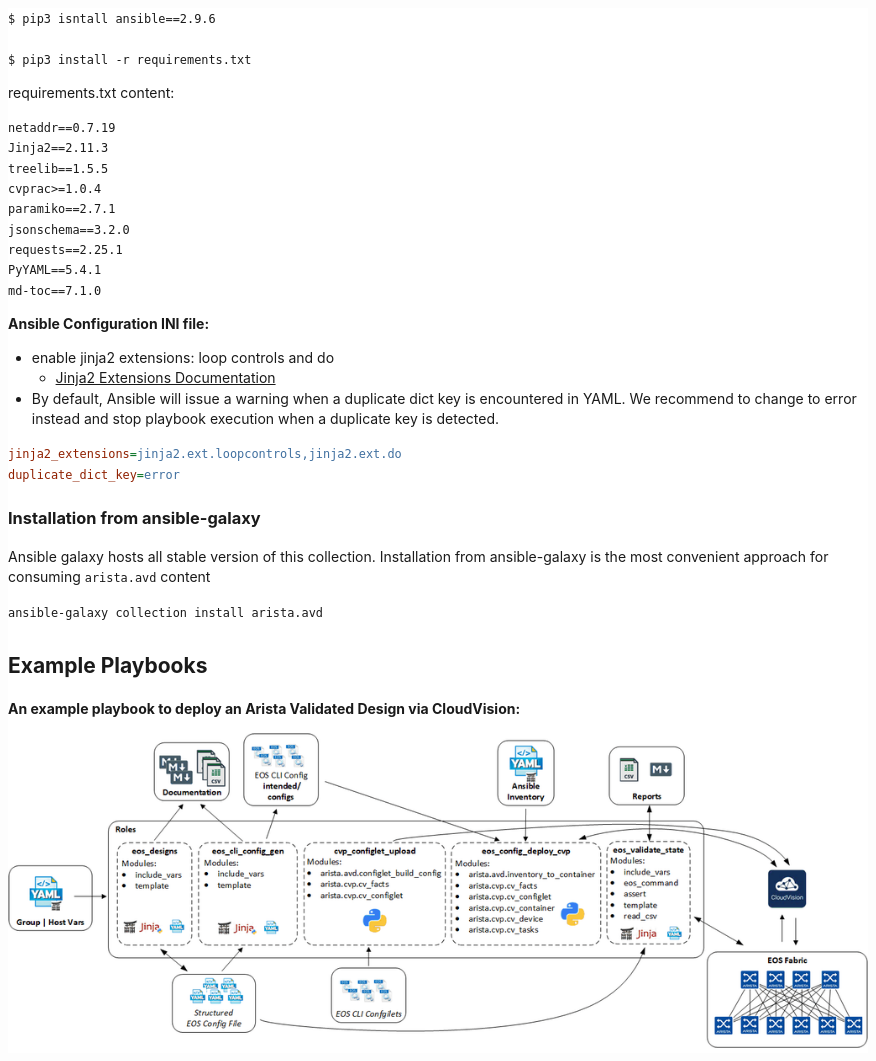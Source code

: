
 ```shell
$ pip3 isntall ansible==2.9.6

$ pip3 install -r requirements.txt
```

requirements.txt content:

```text
netaddr==0.7.19
Jinja2==2.11.3
treelib==1.5.5
cvprac>=1.0.4
paramiko==2.7.1
jsonschema==3.2.0
requests==2.25.1
PyYAML==5.4.1
md-toc==7.1.0
```

**Ansible Configuration INI file:**

- enable jinja2 extensions: loop controls and do
  - [Jinja2 Extensions Documentation](https://svn.python.org/projects/external/Jinja-2.1.1/docs/_build/html/extensions.html)
- By default, Ansible will issue a warning when a duplicate dict key is encountered in YAML. We recommend to change to error instead and stop playbook execution when a duplicate key is detected.

```ini
jinja2_extensions=jinja2.ext.loopcontrols,jinja2.ext.do
duplicate_dict_key=error
```

### Installation from ansible-galaxy

Ansible galaxy hosts all stable version of this collection. Installation from ansible-galaxy is the most convenient approach for consuming `arista.avd` content

```shell
ansible-galaxy collection install arista.avd
```

## Example Playbooks

**An example playbook to deploy an Arista Validated Design via CloudVision:**

![Figure 1: Example Playbook CloudVision Deployment](media/example-playbook-deploy-cvp.gif)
━━━━━━
__What the exercise asks__. Tally the lines of the listing that contain "from" and give the tally alone.

__Output for this exercise__. 2